**What you have to do:**
As soon as the line containing "This document is" appears in the material below, start returning lines exactly, and end with the line containing "## Course description".

**Excerpted records:**
•••
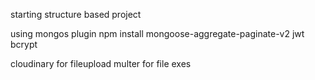 starting structure based project

using mongos plugin  npm install mongoose-aggregate-paginate-v2
jwt bcrypt


cloudinary for fileupload 
multer for file exes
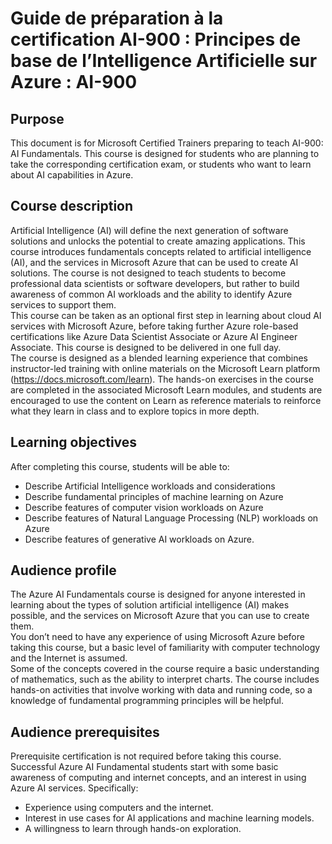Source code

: # Guide de préparation à la certification AI-900 : Principes de base de l’Intelligence Artificielle sur Azure : AI-900

## Purpose

This document is for Microsoft Certified Trainers preparing to teach AI-900: AI Fundamentals. 
This course is designed for students who are planning to take the corresponding certification exam, 
or students who want to learn about AI capabilities in Azure.

## Course description

Artificial Intelligence (AI) will define the next generation of software solutions and unlocks the potential to create amazing applications. 
This course introduces fundamentals concepts related to artificial intelligence (AI), and the services in Microsoft Azure that can be used to create 
AI solutions. The course is not designed to teach students to become professional data scientists or software developers, but rather to build awareness 
of common AI workloads and the ability to identify Azure services to support them.  
This course can be taken as an optional first step in learning about cloud AI services with Microsoft Azure, 
before taking further Azure role-based certifications like Azure Data Scientist Associate or Azure AI Engineer Associate. 
This course is designed to be delivered in one full day.  
The course is designed as a blended learning experience that combines instructor-led training with online materials on the Microsoft Learn 
platform (https://docs.microsoft.com/learn). The hands-on exercises in the course are completed in the associated Microsoft Learn modules, 
and students are encouraged to use the content on Learn as reference materials to reinforce what they learn in class and to explore topics in more depth.

## Learning objectives

After completing this course, students will be able to:
- Describe Artificial Intelligence workloads and considerations
- Describe fundamental principles of machine learning on Azure
- Describe features of computer vision workloads on Azure
- Describe features of Natural Language Processing (NLP) workloads on Azure
- Describe features of generative AI workloads on Azure.

## Audience profile

The Azure AI Fundamentals course is designed for anyone interested in learning about the types of solution artificial intelligence (AI) makes possible, 
and the services on Microsoft Azure that you can use to create them.  
You don’t need to have any experience of using Microsoft Azure before taking this course, but a basic level of familiarity with computer technology
and the Internet is assumed.  
Some of the concepts covered in the course require a basic understanding of mathematics, such as the ability to interpret charts. 
The course includes hands-on activities that involve working with data and running code, so a knowledge of fundamental programming principles will be helpful.

## Audience prerequisites

Prerequisite certification is not required before taking this course. Successful Azure AI Fundamental students start with some basic awareness of computing and internet concepts, and an interest in using Azure AI services.
Specifically:
- Experience using computers and the internet.
- Interest in use cases for AI applications and machine learning models.
- A willingness to learn through hands-on exploration.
•••
**Response for this exercise:**
This document is for Microsoft Certified Trainers preparing to teach AI-900: AI Fundamentals. 
This course is designed for students who are planning to take the corresponding certification exam, 
or students who want to learn about AI capabilities in Azure.

## Course description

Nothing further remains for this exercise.